The upcoming Project: Snowblind will present a war-torn future world in which combat robots and nanotech augmentations are commonplace elements of everyday life. But after you're done with the game's story-driven single-player campaign, Snowblind will also give you a fully featured online multiplayer mode that will accommodate up to 16 players. We recently got to go hands-on in a few online rounds of the game and were impressed by the diversity of gameplay on offer.
Snowblind's multiplayer will have a number of available multiplayer modes, and we started off by jumping into a game of good old-fashioned team deathmatch. Like the single-player game, the multiplayer is easy to get a handle on if you've played console first-person shooters for any length of time, and we were off and fragging in moments. The various weapons and special abilities taken from the single-player game seemed to translate into the multiplayer setting well, including the less-conventional ones like the flechette cannon and the HERF (high energy radio frequency) gun. We were pleased to see that all of the alternate-fire modes were also preserved.
We got to try a couple of the more esoteric game modes as well. Fast flag capture, for instance, is a variant of traditional capture the flag that lets you score by bringing the enemy flag back to your base even if your own flag isn't present at the time. This made for a much more hectic version of the classic game and both teams were able to rack up points very quickly. We also got to try the demolition mode, which had both teams fighting over control of a bomb. The object was to take this bomb to a specified point and then defend it until it detonated. The catch here is that the bomb was on a one-minute timer, and it didn't regain time after the other team took control of it, so it was possible for the losing team to grab the bomb at the last second and then easily score a point.
The designers at work on Snowblind could have taken the easy route with the multiplayer by simply shoehorning the existing single-player weapons and items into a deathmatch setting. However, they went a little further than that by making the game's online modes a bit strategic. Before you enter any online game, even if it's just basic deathmatch, you'll have to choose a character class to play as. These classes are differentiated by the weapons and special abilities they can use, all of which are taken from the story campaign.
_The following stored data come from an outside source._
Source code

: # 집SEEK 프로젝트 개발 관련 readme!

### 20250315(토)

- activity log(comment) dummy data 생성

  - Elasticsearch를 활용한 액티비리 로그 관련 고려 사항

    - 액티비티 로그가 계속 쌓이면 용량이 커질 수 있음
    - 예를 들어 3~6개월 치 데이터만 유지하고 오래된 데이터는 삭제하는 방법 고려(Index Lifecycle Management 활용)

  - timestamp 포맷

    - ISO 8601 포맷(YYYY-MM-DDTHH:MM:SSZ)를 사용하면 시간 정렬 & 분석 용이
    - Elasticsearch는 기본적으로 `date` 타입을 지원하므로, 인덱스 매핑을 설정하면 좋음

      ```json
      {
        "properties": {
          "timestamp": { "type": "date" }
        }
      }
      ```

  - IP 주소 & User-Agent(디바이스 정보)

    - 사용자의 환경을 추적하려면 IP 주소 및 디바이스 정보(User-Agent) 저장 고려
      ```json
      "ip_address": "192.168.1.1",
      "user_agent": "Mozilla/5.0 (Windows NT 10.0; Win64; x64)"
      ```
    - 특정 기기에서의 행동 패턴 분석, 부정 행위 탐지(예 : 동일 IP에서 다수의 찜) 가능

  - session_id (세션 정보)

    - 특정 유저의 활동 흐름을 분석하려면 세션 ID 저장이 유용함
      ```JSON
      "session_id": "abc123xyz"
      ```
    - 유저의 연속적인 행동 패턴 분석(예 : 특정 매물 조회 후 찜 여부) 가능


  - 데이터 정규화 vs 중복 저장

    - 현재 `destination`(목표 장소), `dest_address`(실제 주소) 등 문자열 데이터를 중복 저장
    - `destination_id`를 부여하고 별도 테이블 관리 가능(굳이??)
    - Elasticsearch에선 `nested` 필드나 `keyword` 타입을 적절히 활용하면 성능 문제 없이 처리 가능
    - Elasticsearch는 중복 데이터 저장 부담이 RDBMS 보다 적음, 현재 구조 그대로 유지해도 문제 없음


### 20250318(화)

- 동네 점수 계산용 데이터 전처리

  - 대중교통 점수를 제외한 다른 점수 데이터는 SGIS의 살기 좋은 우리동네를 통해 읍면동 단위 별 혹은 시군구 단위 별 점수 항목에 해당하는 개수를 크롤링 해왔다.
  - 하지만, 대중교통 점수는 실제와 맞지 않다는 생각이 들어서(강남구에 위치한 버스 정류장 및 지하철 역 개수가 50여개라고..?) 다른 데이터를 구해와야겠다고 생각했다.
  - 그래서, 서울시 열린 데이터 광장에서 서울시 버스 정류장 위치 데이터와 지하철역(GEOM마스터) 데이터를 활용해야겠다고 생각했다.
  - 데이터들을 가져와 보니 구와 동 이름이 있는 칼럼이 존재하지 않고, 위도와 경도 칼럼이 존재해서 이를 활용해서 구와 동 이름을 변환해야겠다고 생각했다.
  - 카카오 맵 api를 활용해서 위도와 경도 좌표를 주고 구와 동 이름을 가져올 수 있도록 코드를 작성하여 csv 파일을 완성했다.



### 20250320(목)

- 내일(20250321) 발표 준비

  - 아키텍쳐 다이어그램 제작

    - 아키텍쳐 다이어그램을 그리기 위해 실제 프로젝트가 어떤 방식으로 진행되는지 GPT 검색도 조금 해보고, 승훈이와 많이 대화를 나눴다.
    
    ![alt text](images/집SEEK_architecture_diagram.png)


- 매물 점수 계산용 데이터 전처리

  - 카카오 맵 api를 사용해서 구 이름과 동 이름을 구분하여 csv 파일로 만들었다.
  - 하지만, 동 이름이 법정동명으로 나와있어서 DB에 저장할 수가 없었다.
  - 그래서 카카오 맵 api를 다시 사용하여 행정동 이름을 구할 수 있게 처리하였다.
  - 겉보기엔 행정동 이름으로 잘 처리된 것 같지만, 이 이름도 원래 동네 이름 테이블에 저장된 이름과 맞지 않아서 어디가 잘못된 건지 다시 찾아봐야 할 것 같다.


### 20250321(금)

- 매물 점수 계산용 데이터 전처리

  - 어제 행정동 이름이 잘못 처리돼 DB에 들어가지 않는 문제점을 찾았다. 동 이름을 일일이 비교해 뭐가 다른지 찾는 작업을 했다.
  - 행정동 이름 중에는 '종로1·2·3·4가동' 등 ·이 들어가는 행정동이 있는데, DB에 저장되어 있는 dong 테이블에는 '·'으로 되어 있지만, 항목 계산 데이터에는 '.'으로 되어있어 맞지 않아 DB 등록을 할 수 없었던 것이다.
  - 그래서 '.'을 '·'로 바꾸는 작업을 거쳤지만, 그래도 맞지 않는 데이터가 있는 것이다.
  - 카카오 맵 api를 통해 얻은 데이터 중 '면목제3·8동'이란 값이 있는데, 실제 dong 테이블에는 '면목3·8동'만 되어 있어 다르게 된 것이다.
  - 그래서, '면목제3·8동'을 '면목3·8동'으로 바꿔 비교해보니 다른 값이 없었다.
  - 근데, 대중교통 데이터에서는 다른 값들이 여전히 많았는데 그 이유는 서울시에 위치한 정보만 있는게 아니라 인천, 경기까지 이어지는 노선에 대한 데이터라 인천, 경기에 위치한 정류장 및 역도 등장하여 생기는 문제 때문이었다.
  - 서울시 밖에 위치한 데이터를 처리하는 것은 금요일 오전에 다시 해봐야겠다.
The grunt comes equipped with a standard assault rifle, for instance, and he can use the damage-absorbing energy shield as its special power. The heavy class, on the other hand, uses a rocket launcher as its main weapon. There are also other varied classes like the sniper, who naturally uses a variable-zoom sniper rifle, and the scout, who prefers the shotgun.
With the default rule set, there are no weapon pickups on the map, which limits you to the weapons associated with your chosen class. Naturally, this makes your choice an important one based on the circumstances of the game. For example, the sniper will come in handy on maps with wide-open expanses, while the scout will be especially useful in maps with tight quarters. If you prefer a more traditional competitive experience, you can set a rule that will allow you to pick up the weapons of downed players. However, we found the default to be a nice change of pace from other games that made us think a little harder about what kind of character we wanted to play.
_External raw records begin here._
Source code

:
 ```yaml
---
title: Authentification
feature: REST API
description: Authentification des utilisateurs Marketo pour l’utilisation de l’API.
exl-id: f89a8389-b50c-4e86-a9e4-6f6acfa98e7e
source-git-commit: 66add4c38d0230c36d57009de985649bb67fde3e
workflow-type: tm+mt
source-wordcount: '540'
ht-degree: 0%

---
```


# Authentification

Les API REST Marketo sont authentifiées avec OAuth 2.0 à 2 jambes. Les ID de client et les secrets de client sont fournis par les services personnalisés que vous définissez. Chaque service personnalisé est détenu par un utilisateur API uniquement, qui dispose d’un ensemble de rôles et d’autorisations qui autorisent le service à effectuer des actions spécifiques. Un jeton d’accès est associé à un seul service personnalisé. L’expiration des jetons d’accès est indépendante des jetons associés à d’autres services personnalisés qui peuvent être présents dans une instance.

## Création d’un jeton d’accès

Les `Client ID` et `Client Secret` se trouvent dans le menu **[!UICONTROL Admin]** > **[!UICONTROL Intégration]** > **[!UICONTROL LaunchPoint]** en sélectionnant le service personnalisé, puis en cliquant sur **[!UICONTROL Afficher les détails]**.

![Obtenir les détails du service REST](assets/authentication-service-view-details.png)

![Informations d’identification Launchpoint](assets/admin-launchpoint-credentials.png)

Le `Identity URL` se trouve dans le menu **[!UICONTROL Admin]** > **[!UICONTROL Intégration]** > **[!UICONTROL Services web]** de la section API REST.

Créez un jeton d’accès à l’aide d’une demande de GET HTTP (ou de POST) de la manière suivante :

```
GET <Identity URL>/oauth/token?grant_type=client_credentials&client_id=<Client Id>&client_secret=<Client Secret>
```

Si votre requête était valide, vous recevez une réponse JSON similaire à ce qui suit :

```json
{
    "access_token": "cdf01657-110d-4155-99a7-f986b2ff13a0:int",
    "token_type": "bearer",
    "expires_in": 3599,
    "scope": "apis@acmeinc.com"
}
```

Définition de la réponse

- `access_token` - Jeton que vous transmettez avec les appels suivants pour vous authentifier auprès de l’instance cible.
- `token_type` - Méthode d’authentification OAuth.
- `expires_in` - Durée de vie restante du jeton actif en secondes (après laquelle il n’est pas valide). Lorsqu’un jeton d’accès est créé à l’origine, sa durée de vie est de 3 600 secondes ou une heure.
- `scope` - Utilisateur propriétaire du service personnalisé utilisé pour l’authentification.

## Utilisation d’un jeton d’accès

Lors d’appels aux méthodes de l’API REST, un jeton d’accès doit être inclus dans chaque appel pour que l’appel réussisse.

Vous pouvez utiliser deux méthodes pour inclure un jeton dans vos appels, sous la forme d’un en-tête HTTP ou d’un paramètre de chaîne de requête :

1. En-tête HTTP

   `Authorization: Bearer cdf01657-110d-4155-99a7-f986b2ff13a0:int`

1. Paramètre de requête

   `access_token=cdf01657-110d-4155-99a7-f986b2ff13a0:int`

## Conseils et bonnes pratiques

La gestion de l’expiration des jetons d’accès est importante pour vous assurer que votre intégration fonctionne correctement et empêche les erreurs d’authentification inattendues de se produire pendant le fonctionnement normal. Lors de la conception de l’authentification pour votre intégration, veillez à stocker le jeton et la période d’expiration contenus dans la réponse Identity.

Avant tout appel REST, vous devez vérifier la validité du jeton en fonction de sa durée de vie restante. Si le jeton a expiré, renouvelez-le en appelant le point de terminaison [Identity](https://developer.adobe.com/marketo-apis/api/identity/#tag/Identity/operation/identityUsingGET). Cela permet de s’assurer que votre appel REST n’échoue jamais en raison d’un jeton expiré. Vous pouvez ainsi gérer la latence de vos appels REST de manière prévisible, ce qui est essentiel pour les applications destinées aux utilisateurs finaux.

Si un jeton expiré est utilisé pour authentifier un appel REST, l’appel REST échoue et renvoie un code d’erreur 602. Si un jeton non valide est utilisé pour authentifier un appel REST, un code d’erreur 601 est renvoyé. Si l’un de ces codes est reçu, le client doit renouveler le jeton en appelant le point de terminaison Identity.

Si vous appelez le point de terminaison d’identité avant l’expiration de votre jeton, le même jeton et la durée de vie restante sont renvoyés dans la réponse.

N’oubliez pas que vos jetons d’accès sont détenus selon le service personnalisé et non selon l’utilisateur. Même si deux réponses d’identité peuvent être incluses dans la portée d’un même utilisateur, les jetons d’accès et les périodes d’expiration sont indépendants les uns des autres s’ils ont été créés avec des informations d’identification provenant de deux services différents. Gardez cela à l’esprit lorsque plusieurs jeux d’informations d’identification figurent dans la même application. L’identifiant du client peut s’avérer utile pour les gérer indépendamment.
We were struck by the number of things there are to do in Snowblind's multiplayer matches beyond just killing each other on foot. A few of the levels we played had a Battlefield 1942-like feel, thanks to the availability of several vehicles scattered around the map. Some of these vehicles were fairly typical, such as an armored four-wheel ride with a turret on top that a second player could control. Others were less conventional, however, like the giant bipedal robot that we hopped in and then used to stomp around and destruct the players on the other team. This robot had a main turret and a secondary fire that unleashed a flurry of cluster missiles, which were great for rooting out enemies that were trying to hide behind cover. The character classes really come into play here, as we discovered when the other team's players became aware of our rampage, at which time they selected the heavy class and soon brought us down quickly using a few well-placed rockets.
The last time we went hands-on with Project: Snowblind, we were impressed by its visuals, especially on the PlayStation 2. Not surprisingly, the multiplayer mode's graphics are equally enticing. We played on a wide variety of maps in the PS2 version, which all seem to be styled after the single-player maps without actually being carbon copies. One map was set in a tranquil Chinese temple area, while others took place on war-torn city streets and in dingy industrial areas. The game makes excellent use of light blooming and other visual effects to give its levels a distinctive, futuristic look that underscores the action nicely.
Based on initial impressions, it looks like Project: Snowblind's multiplayer mode will give fans of the story campaign plenty to do after they're done saving the world. The game is due on shelves in about two weeks; look for a full review then.